Tully believes, with some reason, that the neta-babu nexus
prospers not only because there are venal politicians but also
because of the administrators’ refusal to part with power,
routinely lubricated by the oil of corruption. This nexus comes
into play at every level: the irrigation ditches that are not
dug but charged to government account, the levels of corruption
revealed by Tehelka, the Kashmir problem. And he punctures the
myth of the otherworldliness of politicians of the ilk of
Vishwanath Prapat Singh.
The reader can
relate to Tully’s stories because they are told simply — of
men and women running from pillar to post to claim dues that are
not given, of the officiousness of those in power, of how
farmers are led by the system to suicide, of how the misuse of
religion for political purposes distorts priorities and destroys
peace and tranquillity. The author does not pontificate. He
stands aside, as it were, to let the characters speak,
contenting himself with an aside to share with readers his
feeling about India and its people.
In Tully’s view,
Jawaharlal Nehru’s stress on secularism had some unfortunate
consequences in enabling the Hindutva forces to paint it as
anti-Hindu. Talking of an idealist, he asks: "I wondered
how he had survived in the turmoil of an Indian agitation where
everyone is perennially enraged, no one speaks, they only shout
and violence is the first not the last resort".
Or take the aside:
"The measurement of age is not an exact science in
India".
But Tully is far
from being a pessimist. His very vehemence against the evils of
the "neta-babu raj", as he calls it, stems from
his belief in India’s phenomenal progress if it would surmount
its present state of corruption and inefficiency. Nor is he shy
of acknowledging the idealists who give up lucrative careers for
causes they hold dear and the strength of Indian civil society.
But in the main, the winds are blowing the opportunists’ way.
Tully himself is
an idealist in a sense and the implicit faith he reposes in
Mahatma Gandhi’s path (which he sarcastically describes as
being unfashionable in today’s India), rather than Nehru’s,
is a trifle unrealistic. After the long independence struggle,
the actual transfer of power by the colonial ruler was peaceful,
marred though it was by a horrendous bloodbath.
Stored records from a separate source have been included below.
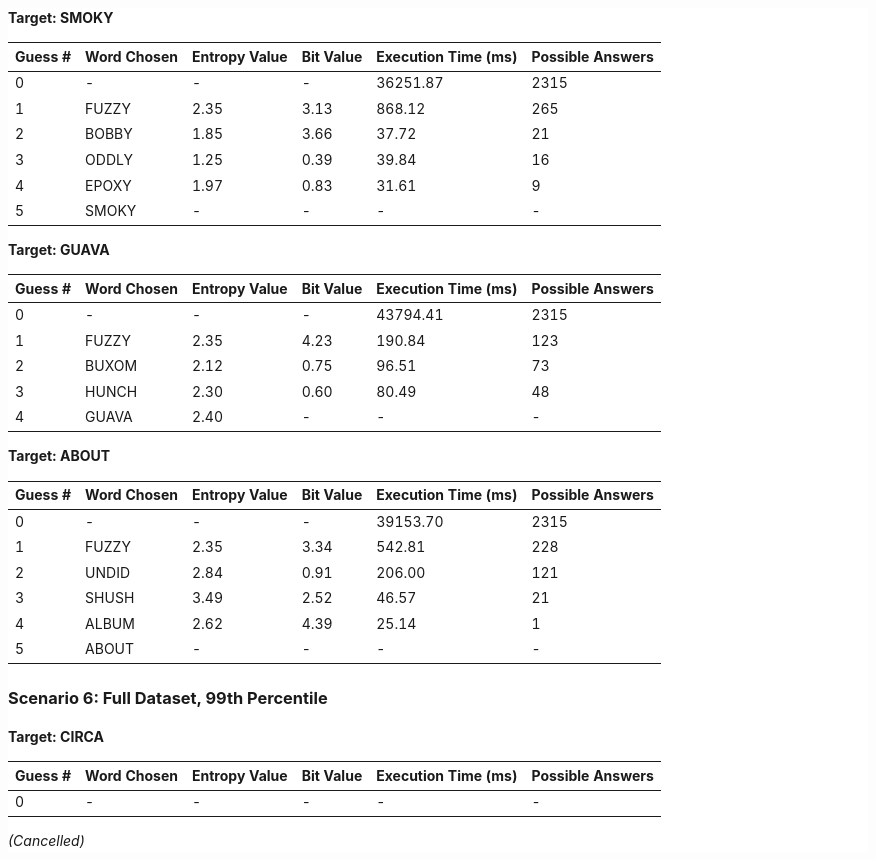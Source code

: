 **Target: SMOKY**

| Guess #   | Word Chosen | Entropy Value | Bit Value | Execution Time (ms)   | Possible Answers |
| --------- | ----------- | ------------- | --------- | --------------------- | ---------------- |
| 0         | -           | -             | -         | 36251.87              | 2315             |
| 1         | FUZZY       | 2.35          | 3.13      | 868.12                | 265              |
| 2         | BOBBY       | 1.85          | 3.66      | 37.72                 | 21               |
| 3         | ODDLY       | 1.25          | 0.39      | 39.84                 | 16               |
| 4         | EPOXY       | 1.97          | 0.83      | 31.61                 | 9                |
| 5         | SMOKY       | -             | -         | -                     | -                |

**Target: GUAVA**

| Guess #   | Word Chosen | Entropy Value | Bit Value | Execution Time (ms)   | Possible Answers |
| --------- | ----------- | ------------- | --------- | --------------------- | ---------------- |
| 0         | -           | -             | -         | 43794.41              | 2315             |
| 1         | FUZZY       | 2.35          | 4.23      | 190.84                | 123              |
| 2         | BUXOM       | 2.12          | 0.75      | 96.51                 | 73               |
| 3         | HUNCH       | 2.30          | 0.60      | 80.49                 | 48               |
| 4         | GUAVA       | 2.40          | -         | -                     | -                |

**Target: ABOUT**

| Guess #   | Word Chosen | Entropy Value | Bit Value | Execution Time (ms)   | Possible Answers |
| --------- | ----------- | ------------- | --------- | --------------------- | ---------------- |
| 0         | -           | -             | -         | 39153.70              | 2315             |
| 1         | FUZZY       | 2.35          | 3.34      | 542.81                | 228              |
| 2         | UNDID       | 2.84          | 0.91      | 206.00                | 121              |
| 3         | SHUSH       | 3.49          | 2.52      | 46.57                 | 21               |
| 4         | ALBUM       | 2.62          | 4.39      | 25.14                 | 1                |
| 5         | ABOUT       | -             | -         | -                     | -                |

### Scenario 6: Full Dataset, 99th Percentile

**Target: CIRCA**

| Guess #   | Word Chosen | Entropy Value | Bit Value | Execution Time (ms)   | Possible Answers |
| --------- | ----------- | ------------- | --------- | --------------------- | ---------------- |
| 0         | -           | -             | -         | -                     | -             |

*(Cancelled)*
Among the
Mahatma’s injunctions was the dissolution of the Congress
Party. Who then would have ruled India? Besides, it is all very
well to talk about village democracy – there is obvious merit
and logic in the emphasis on rural India – but a modern state
cannot be run on the basis of a decentralised village
government.
Since Indian
independence did not come out of a revolution, the country had
the benefits and disadvantages flowing from the process. In the
latter category was the all-too-human tendency of the babus
and their political masters to slip into the role of colonial
administrators, empowered further by a variety of new
development jobs. The change from Nehru’s socialism, delayed
long after its usefulness ceased, created a new paradigm of
consumer culture which encouraged the rapaciousness of the neta-babu
raj because of the new demands that had to be met.
In reality, there
was never a choice of paths in building up a modern India. The
tragedy has been that in building the new temples of India, as
Nehru called the modern works, cant, corruption and
inefficiencies multiplied. There were, and are, idealists –
among politicians, administrators and common men and women –
but they are swamped by opportunists and carpetbaggers, men and
women enthused only by personal and family profit motive.
If there is a
criticism about Tully’s new effort in understanding India, it
is directed at the fact that the stories he has to tell are very
diverse in nature. One gets the feeling that trained as he is as
a broadcaster and journalist, he has gone for the newsy morsels
to keep readers’ interest alive. But Tully is dead right about
the evils of bad governance and its immense cost to the people
of India.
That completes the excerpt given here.